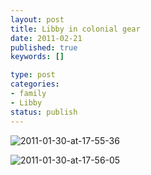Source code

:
 ```yaml
--- 
layout: post
title: Libby in colonial gear
date: 2011-02-21
published: true
keywords: []

type: post
categories: 
- family
- Libby
status: publish
---
```


![2011-01-30-at-17-55-36](http://media.eick.us/2011/02/2011-01-30-at-17-55-36.jpg)

![2011-01-30-at-17-56-05](http://media.eick.us/2011/02/2011-01-30-at-17-56-05.jpg)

* _Work order_
The pictures should not be reproduced; quote all of the other material exactly.

* _Task solution_
Source code

:
 ```yaml
--- 
layout: post
title: Libby in colonial gear
date: 2011-02-21
published: true
keywords: []

type: post
categories: 
- family
- Libby
status: publish
---
```


![2011-01-30-at-17-55-36](http://media.eick.us/2011/02/2011-01-30-at-17-55-36.jpg)

![2011-01-30-at-17-56-05](http://media.eick.us/2011/02/2011-01-30-at-17-56-05.jpg)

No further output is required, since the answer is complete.